24 Apr, 2019
Chair's message to members - 24 April 2019
Dear Member or Supporter
The festivals held in the Spring - in both Christian and pagan traditions - are a time of renewal.
The EU27 can look forward to their 9 May European Council summit on the future of Europe to be held at Sibiu in Romania. Theresa May has agreed not to attend. I find that throughly depressing: the UK voluntarily no longer has a voice or it seems interest in shaping the future of our Continent.
That at a time when France and Germany are reaching for a new narrative to understand the purpose of the European Union. Constanze Stelzenmüller, a senior fellow at the Brookings Institution, wrote in the Financial Times of 13 March 2019 (you may be able to get round the paywall by googling "FT.com - A new Franco-German narrative for Europe"): “Now, the French president and Ms Kramp-Karrenbauer are laying out what might be called a fourth narrative for a united Europe. The first was about peace; the second, prosperity; and the third, democratic transformation. This fourth story is about the protection of what Mr Macron terms “civilisation” and Ms Kramp-Karrenbauer calls the “European way of life”: representative democracy, the rule of law, individual freedom and a social market economy. They are talking, in other words, about preserving the extraordinary achievements of three-quarters of a century on a continent previously riven by war.”
We will be taking part in that debate: the European Parliament elections
We need to take these elections seriously for what they are: sending representatives to the directly elected Parliament of the EU in order to help shape the future of the EU (of Europe) - a future that we all are working to continue to be part of.
In particular, through the Spitzenkandidat system, voters are helping to select the next President of the European Commission (Manfred Weber for the European People's Party; Frans Timmermans for the Party of European Socialists; the Alliance of Liberals and Democrats in Europe is putting forward a team rather than one individual).
The Euro-elections are not a referendum on Remain/ Leave
We would make two mistakes to call them that. First we would subordinate the European Parliament to our domestic politics. Second, it will not be easy to interpret the answer that they would give to that question.
Partly that is a matter of the expected low turnout, the possibility of a boycott by some Leave voters, the vote-winning clarity of message of the Brexit Party, the difficulty of knowing what people were voting for or against, and the voting system: though proportional, the D'Hondt system still benefits larger parties (in this context Farage's party is likely to be a larger party - and getting Farage out of the European Parliament had been the only benefit I have so far seen in Brexit).
Sure, a vote for the Brexit Party and UKIP is a vote against Europe; a vote for the Liberal Democrats, Greens and Change UK is a vote for Europe.
But then it gets harder as both main parties are split on Brexit (we have not yet seen the manifestos).
We can put the European elections to a lot of good use
First, they are a reminder that the EU is a democratic institution. Laws are not made by unelected bureaucrats but by elected MEPs and representatives of national governments sitting in the Council of Ministers. With the Euro-elections campaign going on around them we can ask Leavers to justify their claim that the EU is not democratic.
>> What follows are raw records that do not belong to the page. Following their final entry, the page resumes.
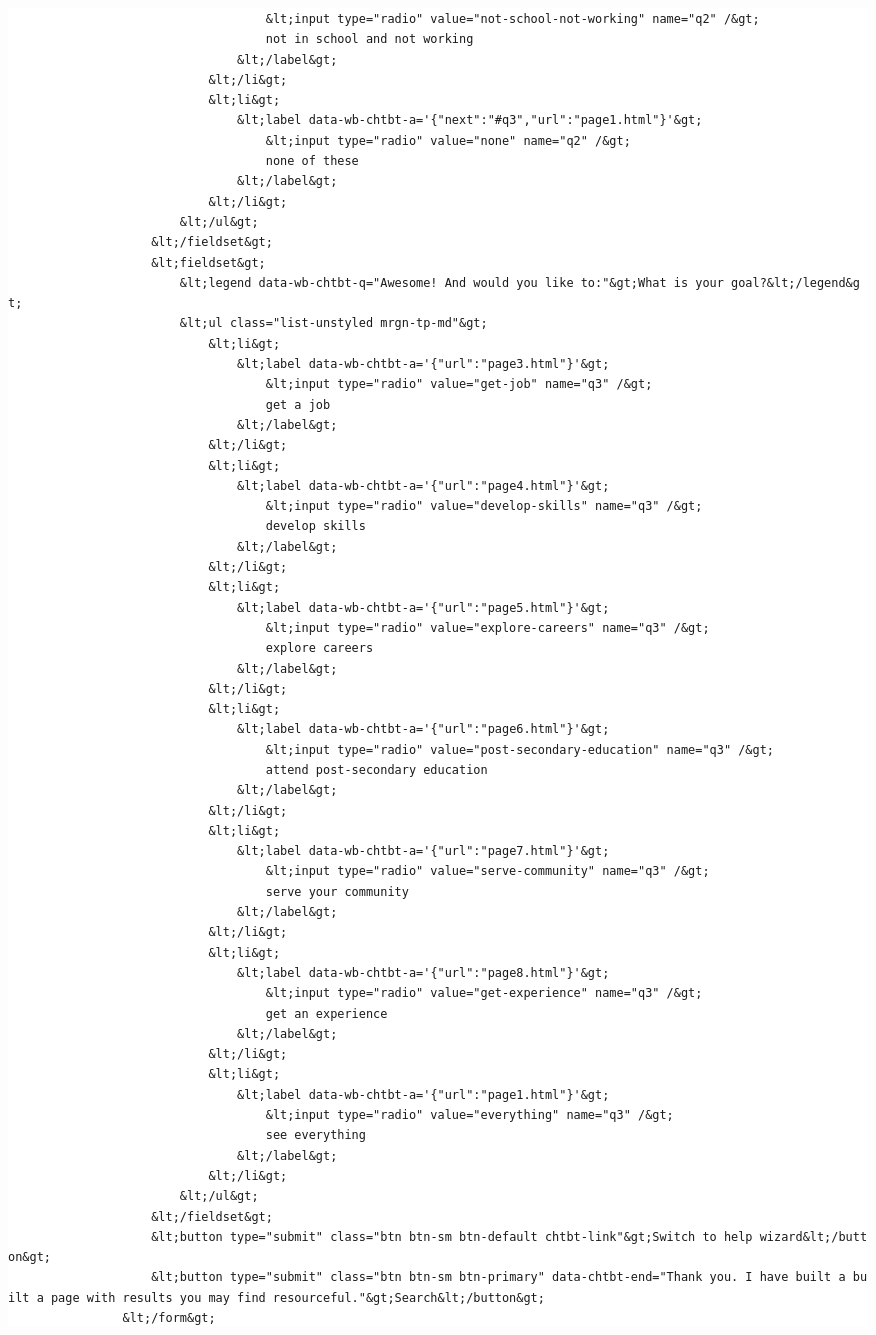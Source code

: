 										&lt;input type="radio" value="not-school-not-working" name="q2" /&gt;
										not in school and not working
									&lt;/label&gt;
								&lt;/li&gt;
								&lt;li&gt;
									&lt;label data-wb-chtbt-a='{"next":"#q3","url":"page1.html"}'&gt;
										&lt;input type="radio" value="none" name="q2" /&gt;
										none of these
									&lt;/label&gt;
								&lt;/li&gt;
							&lt;/ul&gt;
						&lt;/fieldset&gt;
						&lt;fieldset&gt;
							&lt;legend data-wb-chtbt-q="Awesome! And would you like to:"&gt;What is your goal?&lt;/legend&gt;
							&lt;ul class="list-unstyled mrgn-tp-md"&gt;
								&lt;li&gt;
									&lt;label data-wb-chtbt-a='{"url":"page3.html"}'&gt;
										&lt;input type="radio" value="get-job" name="q3" /&gt;
										get a job
									&lt;/label&gt;
								&lt;/li&gt;
								&lt;li&gt;
									&lt;label data-wb-chtbt-a='{"url":"page4.html"}'&gt;
										&lt;input type="radio" value="develop-skills" name="q3" /&gt;
										develop skills
									&lt;/label&gt;
								&lt;/li&gt;
								&lt;li&gt;
									&lt;label data-wb-chtbt-a='{"url":"page5.html"}'&gt;
										&lt;input type="radio" value="explore-careers" name="q3" /&gt;
										explore careers
									&lt;/label&gt;
								&lt;/li&gt;
								&lt;li&gt;
									&lt;label data-wb-chtbt-a='{"url":"page6.html"}'&gt;
										&lt;input type="radio" value="post-secondary-education" name="q3" /&gt;
										attend post-secondary education
									&lt;/label&gt;
								&lt;/li&gt;
								&lt;li&gt;
									&lt;label data-wb-chtbt-a='{"url":"page7.html"}'&gt;
										&lt;input type="radio" value="serve-community" name="q3" /&gt;
										serve your community
									&lt;/label&gt;
								&lt;/li&gt;
								&lt;li&gt;
									&lt;label data-wb-chtbt-a='{"url":"page8.html"}'&gt;
										&lt;input type="radio" value="get-experience" name="q3" /&gt;
										get an experience
									&lt;/label&gt;
								&lt;/li&gt;
								&lt;li&gt;
									&lt;label data-wb-chtbt-a='{"url":"page1.html"}'&gt;
										&lt;input type="radio" value="everything" name="q3" /&gt;
										see everything
									&lt;/label&gt;
								&lt;/li&gt;
							&lt;/ul&gt;
						&lt;/fieldset&gt;
						&lt;button type="submit" class="btn btn-sm btn-default chtbt-link"&gt;Switch to help wizard&lt;/button&gt;
						&lt;button type="submit" class="btn btn-sm btn-primary" data-chtbt-end="Thank you. I have built a built a page with results you may find resourceful."&gt;Search&lt;/button&gt;
					&lt;/form&gt;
Second, the pro-Europe parties have different ideas of what that means. Normal politics applies. The Europe of the Greens would not be the same as the Europe of a pro-EU Conservative MEP. Voters have the power to shape the future, just as they do with Westminster.
Third, the election campaign is a front-runner for the Remain campaign. We can use the opportunity to explain what the EU does and why it is better that the EU does it. We can show the benefits of pooling sovereignty, why we are glad that the EU has a law on bendy bananas, why the dolphins and the farm animals wish we would stay in the EU, how REACH has reached and changed the world for the better.
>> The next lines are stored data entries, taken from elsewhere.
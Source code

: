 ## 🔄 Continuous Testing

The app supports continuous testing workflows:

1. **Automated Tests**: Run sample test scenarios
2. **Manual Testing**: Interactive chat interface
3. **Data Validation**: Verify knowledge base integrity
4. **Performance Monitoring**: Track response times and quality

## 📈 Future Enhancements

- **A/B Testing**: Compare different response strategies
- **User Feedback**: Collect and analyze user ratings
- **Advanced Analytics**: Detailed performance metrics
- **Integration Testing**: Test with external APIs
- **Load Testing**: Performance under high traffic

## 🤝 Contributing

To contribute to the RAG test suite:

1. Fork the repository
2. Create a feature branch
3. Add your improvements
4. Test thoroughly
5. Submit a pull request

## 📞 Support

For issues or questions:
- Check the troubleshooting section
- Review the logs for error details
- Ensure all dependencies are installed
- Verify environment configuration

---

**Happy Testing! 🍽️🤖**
London4Europe in the European election campaign
We are all-party and non-party. Apart from relations with the EU, we have no view on the relative merits of political parties either at Westminster or in Brussels.
We do urge everyone to exercise their democratic right and responsibility and vote on 23 May. Even if someone votes for Farage or spoils their paper that is better than not voting.
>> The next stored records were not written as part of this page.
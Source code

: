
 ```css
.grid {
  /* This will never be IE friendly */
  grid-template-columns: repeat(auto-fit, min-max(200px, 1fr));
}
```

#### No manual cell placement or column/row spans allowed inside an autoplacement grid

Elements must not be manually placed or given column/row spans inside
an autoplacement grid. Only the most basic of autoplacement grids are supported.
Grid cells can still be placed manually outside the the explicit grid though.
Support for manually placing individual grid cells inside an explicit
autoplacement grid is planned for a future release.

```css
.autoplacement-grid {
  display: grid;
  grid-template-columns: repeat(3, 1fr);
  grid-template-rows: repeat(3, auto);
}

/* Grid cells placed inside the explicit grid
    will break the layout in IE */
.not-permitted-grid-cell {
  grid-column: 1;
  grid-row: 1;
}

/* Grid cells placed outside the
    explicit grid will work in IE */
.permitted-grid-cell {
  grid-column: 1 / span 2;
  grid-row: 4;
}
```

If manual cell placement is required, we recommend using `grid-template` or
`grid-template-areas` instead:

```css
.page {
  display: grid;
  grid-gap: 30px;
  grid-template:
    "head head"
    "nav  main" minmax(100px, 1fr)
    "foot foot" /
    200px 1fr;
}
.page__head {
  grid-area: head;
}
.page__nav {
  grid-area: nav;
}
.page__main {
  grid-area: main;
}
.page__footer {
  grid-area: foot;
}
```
People should make sure they have registered to vote by 7 May: young adults, students, people who have recently moved home or who live abroad are particularly likely not to have registered. It's easy to do online. EU citizens resident in the UK have the vote and (unless citizens of Cyprus, Ireland and Malta) in addition to registration need to fill in a paper form.
We do urge people to vote "For Europe". What that means in practice is up to each of us to work out reflecting our political views and the manifestos of the MEP candidates. But we urge everyone to vote for a party slate of MEP candidates who would give their whole-hearted support to the UK's membership of the EU and a referendum to enable that to continue, and who intend to be positive and constructive in working within the European institutions to build a better Europe. It began with peace. What we build on that foundation is up to us on 23 May.
This e-mail sets out the personal views of the author and does not necessarily reflect the views of London4Europe.